What is the study measuring?

Primary Outcome Measures

Outcome Measure
Measure Description
Time Frame
Change From Baseline in the Pervasive Developmental Disorder-Behavioral Inventory (PDDBI) - Autism Composite Score
Time Frame: Baseline and 24 Weeks

The PDDBI measures autism symptomology. The autism composite score was used as the primary outcome measure for autism symptom severity.

PDDBI Autism Composite Scale Range:

Minimum Range = 10 (lower autism symptom severity) Maximum Range = 100 (higher autism symptom severity)

The Autism Composite is calculated from the sum of T-scores of the Sensory/Perceptual Approach Behaviours, Ritualisms/Resistance to Change, Social Pragmatic Problems, and Semantic/Pragmatic Problems domains subtracted by the sum of T-scores of the Social Approach Behaviours, and Expressive Language domain then converted into the Autism Composite as a T-score.

Mean change between baseline and week 24 is reported. A negative change indicates improvement
Baseline and 24 Weeks
Change From Baseline in the Behaviour Assessment System for Children (BASC-2) - Externalizing Problems Composite
Time Frame: Baseline and 24 Weeks

The BASC-2 externalizing problems composite measures hyperactivity and aggressive behaviours.

Primary Outcome domain: Externalizing Problems composite

Externalizing Problems Composite T-Score Range:

Minimum Range: 10 (lower externalizing problems) Maximum Range: 120 (higher externalizing problems)

The Externalizing Problems composite is computed from the sum of t-scores from the hyperactivity and aggression subscales then converted into the externalizing problems composite t-score.

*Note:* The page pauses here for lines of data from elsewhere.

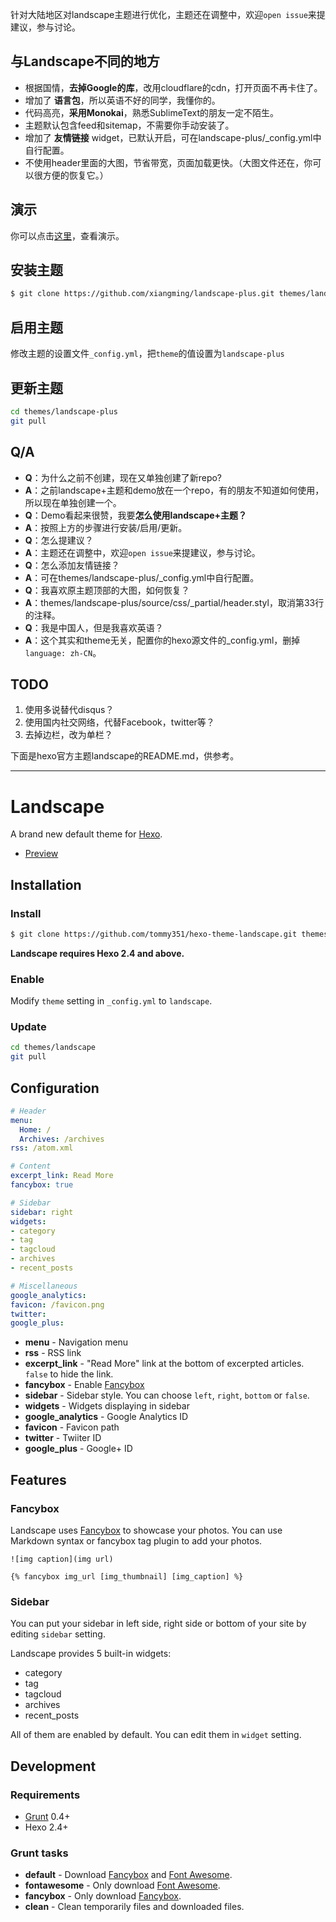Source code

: 针对大陆地区对landscape主题进行优化，主题还在调整中，欢迎`open issue`来提建议，参与讨论。

## 与Landscape不同的地方

- 根据国情，**去掉Google的库**，改用cloudflare的cdn，打开页面不再卡住了。
- 增加了 **语言包**，所以英语不好的同学，我懂你的。
- 代码高亮，**采用Monokai**，熟悉SublimeText的朋友一定不陌生。
- 主题默认包含feed和sitemap，不需要你手动安装了。
- 增加了 **友情链接** widget，已默认开启，可在landscape-plus/_config.yml中自行配置。
- 不使用header里面的大图，节省带宽，页面加载更快。（大图文件还在，你可以很方便的恢复它。）

## 演示

你可以点击[这里](http://reqianduan.com/)，查看演示。

## 安装主题

``` bash
$ git clone https://github.com/xiangming/landscape-plus.git themes/landscape-plus
```

## 启用主题

修改主题的设置文件`_config.yml`，把`theme`的值设置为`landscape-plus`

## 更新主题

``` bash
cd themes/landscape-plus
git pull
```

## Q/A
- **Q**：为什么之前不创建，现在又单独创建了新repo?
- **A**：之前landscape+主题和demo放在一个repo，有的朋友不知道如何使用，所以现在单独创建一个。
- **Q**：Demo看起来很赞，我要**怎么使用landscape+主题？**
- **A**：按照上方的步骤进行安装/启用/更新。
- **Q**：怎么提建议？
- **A**：主题还在调整中，欢迎`open issue`来提建议，参与讨论。
- **Q**：怎么添加友情链接？
- **A**：可在themes/landscape-plus/_config.yml中自行配置。
- **Q**：我喜欢原主题顶部的大图，如何恢复？
- **A**：themes/landscape-plus/source/css/_partial/header.styl，取消第33行的注释。
- **Q**：我是中国人，但是我喜欢英语？
- **A**：这个其实和theme无关，配置你的hexo源文件的_config.yml，删掉`language: zh-CN`。

## TODO
1. 使用多说替代disqus？
2. 使用国内社交网络，代替Facebook，twitter等？
3. 去掉边栏，改为单栏？

下面是hexo官方主题landscape的README.md，供参考。

---

# Landscape

A brand new default theme for [Hexo].

- [Preview](http://hexo.io/hexo-theme-landscape/)

## Installation

### Install

``` bash
$ git clone https://github.com/tommy351/hexo-theme-landscape.git themes/landscape
```

**Landscape requires Hexo 2.4 and above.**

### Enable

Modify `theme` setting in `_config.yml` to `landscape`.

### Update

``` bash
cd themes/landscape
git pull
```

## Configuration

``` yml
# Header
menu:
  Home: /
  Archives: /archives
rss: /atom.xml

# Content
excerpt_link: Read More
fancybox: true

# Sidebar
sidebar: right
widgets:
- category
- tag
- tagcloud
- archives
- recent_posts

# Miscellaneous
google_analytics:
favicon: /favicon.png
twitter:
google_plus:
```

- **menu** - Navigation menu
- **rss** - RSS link
- **excerpt_link** - "Read More" link at the bottom of excerpted articles. `false` to hide the link.
- **fancybox** - Enable [Fancybox]
- **sidebar** - Sidebar style. You can choose `left`, `right`, `bottom` or `false`.
- **widgets** - Widgets displaying in sidebar
- **google_analytics** - Google Analytics ID
- **favicon** - Favicon path
- **twitter** - Twiiter ID
- **google_plus** - Google+ ID

## Features

### Fancybox

Landscape uses [Fancybox] to showcase your photos. You can use Markdown syntax or fancybox tag plugin to add your photos.

```
![img caption](img url)

{% fancybox img_url [img_thumbnail] [img_caption] %}
```

### Sidebar

You can put your sidebar in left side, right side or bottom of your site by editing `sidebar` setting.

Landscape provides 5 built-in widgets:

- category
- tag
- tagcloud
- archives
- recent_posts

All of them are enabled by default. You can edit them in `widget` setting.

## Development

### Requirements

- [Grunt] 0.4+
- Hexo 2.4+

### Grunt tasks

- **default** - Download [Fancybox] and [Font Awesome].
- **fontawesome** - Only download [Font Awesome].
- **fancybox** - Only download [Fancybox].
- **clean** - Clean temporarily files and downloaded files.

[Hexo]: http://zespia.tw/hexo/
[Fancybox]: http://fancyapps.com/fancybox/
[Font Awesome]: http://fontawesome.io/
[Grunt]: http://gruntjs.com/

Mean change between baseline and week 24 is reported. A negative change indicates improvement.
Baseline and 24 Weeks

Secondary Outcome Measures

Outcome Measure
Measure Description
Time Frame
Number of Participants Classified as Responders by the Clinical Global Impression - Improvement (CGI-I)
Time Frame: 24 weeks

The CGI-I is a seven-point scale that provides a clinician rating of global improvement and as such is already inherently a measure of change. It requires the clinician to assess the degree to which the participant's illness has improved or worsened relative to a baseline state before the intervention.

Change is rated as:

0- Not assessed

  1. Very Much Improved
  2. Much Improved
  3. Minimally Improved
  4. No Change
  5. Minimally Worse
  6. Much Worse
  7. Very Much Worse

Participants are classified as responders if their CGI-I score was 1 or 2 and non-responders for CGI-I scores of 3 to 7.
24 weeks
Change From Baseline in the Vineland Adaptive Behavioral Scales (VABS) - Adaptive Functioning Composite
Time Frame: Baseline and 24 Weeks

The VABS is a measure of adaptive behavior in daily settings. Secondary measure domain: The adaptive functioning composite describes an individuals overall functioning

Adaptive Behaviour Composite Standard Score Range:

Minimum range: 20 (low adaptive functioning) Maximum range: 160 (high adaptive functioning)

The adaptive behaviour composite standard score is computed from the sum of standard scores from the communication, daily living skills, socialization and motor skills domains and converted into the adaptive behavior composite standard score.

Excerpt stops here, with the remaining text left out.